**Task instructions:**
Every line from the top of the records through the one bearing "## Known Limitations" is to be reproduced exactly, and pictures are to be left out.

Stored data
----------
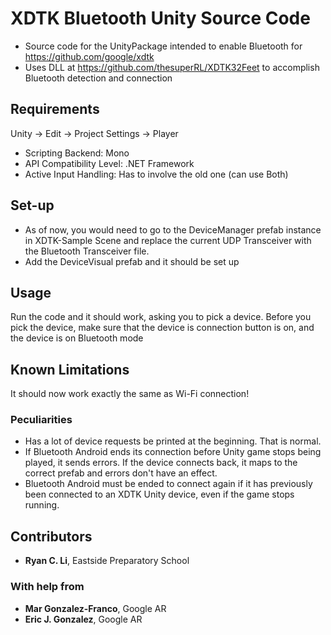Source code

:# XDTK Bluetooth Unity Source Code
- Source code for the UnityPackage intended to enable Bluetooth for https://github.com/google/xdtk
- Uses DLL at https://github.com/thesuperRL/XDTK32Feet to accomplish Bluetooth detection and connection

## Requirements
Unity -> Edit -> Project Settings -> Player
- Scripting Backend: Mono
- API Compatibility Level: .NET Framework
- Active Input Handling: Has to involve the old one (can use Both)

## Set-up
- As of now, you would need to go to the DeviceManager prefab instance in XDTK-Sample Scene and replace the current UDP Transceiver with the Bluetooth Transceiver file. 
- Add the DeviceVisual prefab and it should be set up

## Usage
Run the code and it should work, asking you to pick a device. Before you pick the device, make sure that the device is connection button is on, and the device is on Bluetooth mode

## Known Limitations
It should now work exactly the same as Wi-Fi connection!

### Peculiarities
- Has a lot of device requests be printed at the beginning. That is normal.
- If Bluetooth Android ends its connection before Unity game stops being played, it sends errors. If the device connects back, it maps to the correct prefab and errors don't have an effect.
- Bluetooth Android must be ended to connect again if it has previously been connected to an XDTK Unity device, even if the game stops running.

## Contributors
- **Ryan C. Li**, Eastside Preparatory School
### With help from
- **Mar Gonzalez-Franco**, Google AR
- **Eric J. Gonzalez**, Google AR
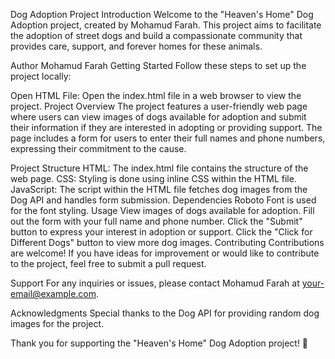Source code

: Dog Adoption Project
Introduction
Welcome to the "Heaven's Home" Dog Adoption project, created by Mohamud Farah. This project aims to facilitate the adoption of street dogs and build a compassionate community that provides care, support, and forever homes for these animals.

Author
Mohamud Farah
Getting Started
Follow these steps to set up the project locally:

Open HTML File:
Open the index.html file in a web browser to view the project.
Project Overview
The project features a user-friendly web page where users can view images of dogs available for adoption and submit their information if they are interested in adopting or providing support. The page includes a form for users to enter their full names and phone numbers, expressing their commitment to the cause.

Project Structure
HTML: The index.html file contains the structure of the web page.
CSS: Styling is done using inline CSS within the HTML file.
JavaScript: The script within the HTML file fetches dog images from the Dog API and handles form submission.
Dependencies
Roboto Font is used for the font styling.
Usage
View images of dogs available for adoption.
Fill out the form with your full name and phone number.
Click the "Submit" button to express your interest in adoption or support.
Click the "Click for Different Dogs" button to view more dog images.
Contributing
Contributions are welcome! If you have ideas for improvement or would like to contribute to the project, feel free to submit a pull request.

Support
For any inquiries or issues, please contact Mohamud Farah at your-email@example.com.

Acknowledgments
Special thanks to the Dog API for providing random dog images for the project.

Thank you for supporting the "Heaven's Home" Dog Adoption project! 🐾






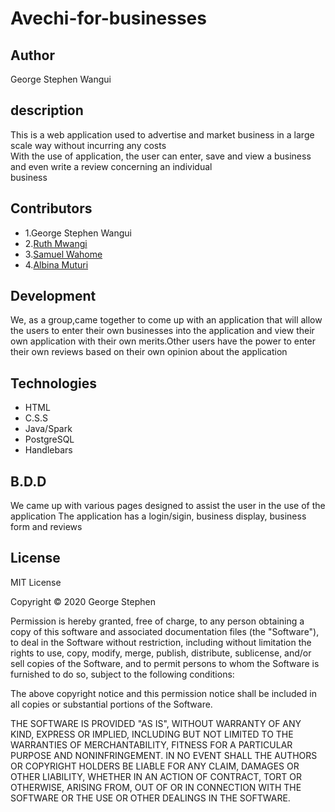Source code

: # Avechi-for-businesses
## Author
George Stephen Wangui
## description
This is a web application used to advertise and market business in a large scale way without incurring any costs <br/>
With the use of application, the user can enter, save and view a business and even write a review concerning an individual <br/> business
## Contributors
* 1.George Stephen Wangui
* 2.[Ruth Mwangi](https://github.com/Ruth-Mwangi)
* 3.[Samuel Wahome](https://github.com/Samuel-dot-cloud)
* 4.[Albina Muturi](https://github.com/NyawiraMuturi)
## Development
We, as a group,came together to come up with an application that will allow the users to enter their own businesses into the application and view their own application with their own merits.Other users have the power to enter their own reviews based on their own opinion about the application
## Technologies
* HTML
* C.S.S
* Java/Spark
* PostgreSQL
* Handlebars
## B.D.D
We came up with various pages designed to assist the user in the use of the application 
The application has a login/sigin, business display, business form and reviews
## License
MIT License

Copyright :copyright: 2020 George Stephen

Permission is hereby granted, free of charge, to any person obtaining a copy
of this software and associated documentation files (the "Software"), to deal
in the Software without restriction, including without limitation the rights
to use, copy, modify, merge, publish, distribute, sublicense, and/or sell
copies of the Software, and to permit persons to whom the Software is
furnished to do so, subject to the following conditions:

The above copyright notice and this permission notice shall be included in all
copies or substantial portions of the Software.

THE SOFTWARE IS PROVIDED "AS IS", WITHOUT WARRANTY OF ANY KIND, EXPRESS OR
IMPLIED, INCLUDING BUT NOT LIMITED TO THE WARRANTIES OF MERCHANTABILITY,
FITNESS FOR A PARTICULAR PURPOSE AND NONINFRINGEMENT. IN NO EVENT SHALL THE
AUTHORS OR COPYRIGHT HOLDERS BE LIABLE FOR ANY CLAIM, DAMAGES OR OTHER
LIABILITY, WHETHER IN AN ACTION OF CONTRACT, TORT OR OTHERWISE, ARISING FROM,
OUT OF OR IN CONNECTION WITH THE SOFTWARE OR THE USE OR OTHER DEALINGS IN THE
SOFTWARE.
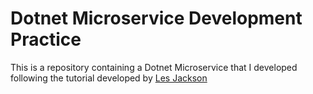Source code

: # Dotnet Microservice Development Practice

This is a repository containing a Dotnet Microservice that I developed following the tutorial developed by [Les Jackson](https://youtu.be/DgVjEo3OGBI?si=_aLh0LMOW2HiRV8b)
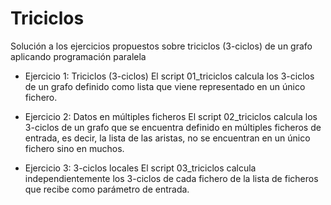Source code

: # Triciclos
Solución a los ejercicios propuestos sobre triciclos (3-ciclos) de un grafo aplicando programación paralela

- Ejercicio 1: Triciclos (3-ciclos)
El script 01_triciclos calcula los 3-ciclos de un grafo definido como lista que viene representado
en un único fichero.

- Ejercicio 2: Datos en múltiples ficheros
El script 02_triciclos calcula los 3-ciclos de un grafo que se encuentra definido en múltiples
ficheros de entrada, es decir, la lista de las aristas, no se encuentran en un único fichero
sino en muchos.

- Ejercicio 3: 3-ciclos locales
El script 03_triciclos calcula independientemente los 3-ciclos de cada fichero de la
lista de ficheros que recibe como parámetro de entrada.
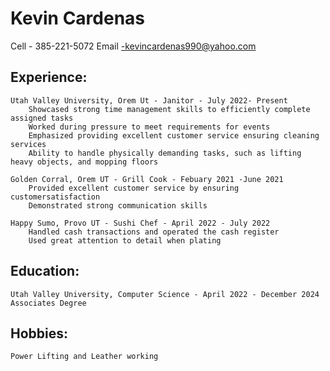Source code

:# Kevin Cardenas

Cell - 385-221-5072 Email -kevincardenas990@yahoo.com

## **Experience:**

    Utah Valley University, Orem Ut - Janitor - July 2022- Present
        Showcased strong time management skills to efficiently complete assigned tasks
        Worked during pressure to meet requirements for events
        Emphasized providing excellent customer service ensuring cleaning services
        Ability to handle physically demanding tasks, such as lifting heavy objects, and mopping floors

    Golden Corral, Orem UT - Grill Cook - Febuary 2021 -June 2021
        Provided excellent customer service by ensuring customersatisfaction
        Demonstrated strong communication skills

    Happy Sumo, Provo UT - Sushi Chef - April 2022 - July 2022
        Handled cash transactions and operated the cash register
        Used great attention to detail when plating
## **Education**:
   
    Utah Valley University, Computer Science - April 2022 - December 2024 Associates Degree

## **Hobbies**:
    Power Lifting and Leather working
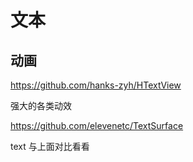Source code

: # 文本

## 动画

https://github.com/hanks-zyh/HTextView

强大的各类动效

https://github.com/elevenetc/TextSurface

text 与上面对比看看
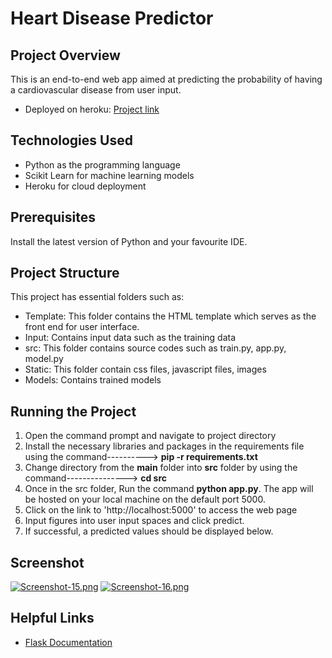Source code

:# Heart Disease Predictor

## Project Overview

This is an end-to-end web app aimed at predicting the probability of having a cardiovascular disease from user input.
  * Deployed on heroku: [Project link]()
  
## Technologies Used 
  * Python as the programming language
  * Scikit Learn for machine learning models
  * Heroku for cloud deployment

## Prerequisites

Install the latest version of Python and your favourite IDE.

## Project Structure

This project has essential folders such as:
  * Template: This folder contains the HTML template  which serves as the front end for user interface.
  * Input: Contains input data such as the training data
  * src: This folder contains source codes such as train.py, app.py, model.py
  * Static: This folder contain css files, javascript files, images
  * Models: Contains trained models

## Running the Project
  1. Open the command prompt and navigate to project directory
  2. Install the necessary libraries and packages in the requirements file using the command----------> **pip -r requirements.txt**
  3. Change directory from the **main** folder into **src** folder by using the command---------------> **cd src**
  4. Once in the src folder, Run the command **python app.py**. The app will be hosted on your local machine on the default port 5000.
  5. Click on the link to 'http://localhost:5000' to access the web page
  6. Input figures into user input spaces and click predict.
  7. If successful, a predicted values should be displayed below.
  
 ## Screenshot
 [![Screenshot-15.png](https://i.postimg.cc/DzX3sNnt/Screenshot-15.png)](https://postimg.cc/f3DPQB3K)
 [![Screenshot-16.png](https://i.postimg.cc/zBYZkkf3/Screenshot-16.png)](https://postimg.cc/ns2PFBBt)

## Helpful Links
  * [Flask Documentation](https://flask.palletsprojects.com/en/2.0.x/)
 
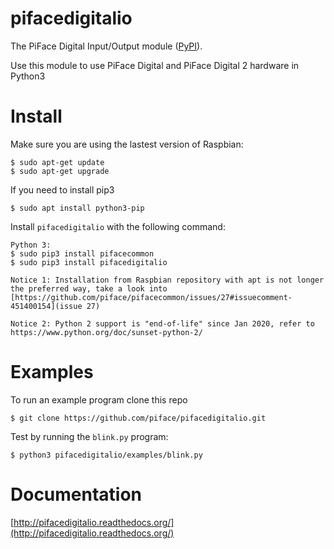 pifacedigitalio
===============
The PiFace Digital Input/Output module ([PyPI](https://pypi.python.org/pypi/pifacedigitalio/)).

Use this module to use PiFace Digital and PiFace Digital 2 hardware in Python3

Install
=======

Make sure you are using the lastest version of Raspbian:

    $ sudo apt-get update
    $ sudo apt-get upgrade

If you need to install pip3

    $ sudo apt install python3-pip

Install `pifacedigitalio` with the following command:

    Python 3:
    $ sudo pip3 install pifacecommon
    $ sudo pip3 install pifacedigitalio

    Notice 1: Installation from Raspbian repository with apt is not longer the preferred way, take a look into [https://github.com/piface/pifacecommon/issues/27#issuecomment-451400154](issue 27)
    
    Notice 2: Python 2 support is "end-of-life" since Jan 2020, refer to https://www.python.org/doc/sunset-python-2/

Examples
========

To run an example program clone this repo

    $ git clone https://github.com/piface/pifacedigitalio.git

Test by running the `blink.py` program:

    $ python3 pifacedigitalio/examples/blink.py

Documentation
=============

[http://pifacedigitalio.readthedocs.org/](http://pifacedigitalio.readthedocs.org/)

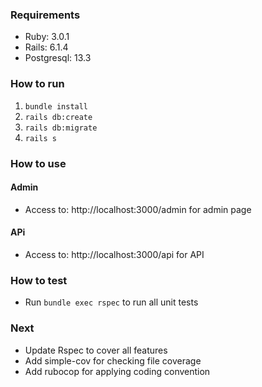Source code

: ### Requirements
- Ruby: 3.0.1
- Rails: 6.1.4
- Postgresql: 13.3

### How to run

1. `bundle install`
2. `rails db:create`
3. `rails db:migrate`
4. `rails s`

### How to use

#### Admin
- Access to: http://localhost:3000/admin for admin page

#### APi
- Access to: http://localhost:3000/api for API

### How to test
- Run `bundle exec rspec` to run all unit tests

### Next
- Update Rspec to cover all features
- Add simple-cov for checking file coverage
- Add rubocop for applying coding convention
 
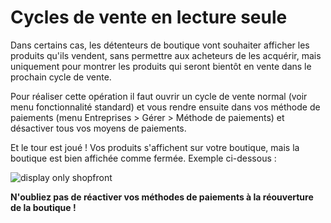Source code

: # Cycles de vente en lecture seule

Dans certains cas, les détenteurs de boutique vont souhaiter afficher les produits qu'ils vendent, sans permettre aux acheteurs de les acquérir, mais uniquement pour montrer les produits qui seront bientôt en vente dans le prochain cycle de vente.

Pour réaliser cette opération il faut ouvrir un cycle de vente normal \(voir menu fonctionnalité standard\) et vous rendre ensuite dans vos méthode de paiements \(menu Entreprises &gt; Gérer &gt; Méthode de paiements\) et désactiver tous vos moyens de paiements.

Et le tour est joué ! Vos produits s'affichent sur votre boutique, mais la boutique est bien affichée comme fermée. Exemple ci-dessous :

![display only shopfront](https://openfoodnetwork.org/wp-content/uploads/2015/05/display-only.png)

**N'oubliez pas de réactiver vos méthodes de paiements à la réouverture de la boutique !**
----------
**Result for this task:**
Source code

:# XDTK Bluetooth Unity Source Code
- Source code for the UnityPackage intended to enable Bluetooth for https://github.com/google/xdtk
- Uses DLL at https://github.com/thesuperRL/XDTK32Feet to accomplish Bluetooth detection and connection

## Requirements
Unity -> Edit -> Project Settings -> Player
- Scripting Backend: Mono
- API Compatibility Level: .NET Framework
- Active Input Handling: Has to involve the old one (can use Both)

## Set-up
- As of now, you would need to go to the DeviceManager prefab instance in XDTK-Sample Scene and replace the current UDP Transceiver with the Bluetooth Transceiver file. 
- Add the DeviceVisual prefab and it should be set up

## Usage
Run the code and it should work, asking you to pick a device. Before you pick the device, make sure that the device is connection button is on, and the device is on Bluetooth mode

## Known Limitations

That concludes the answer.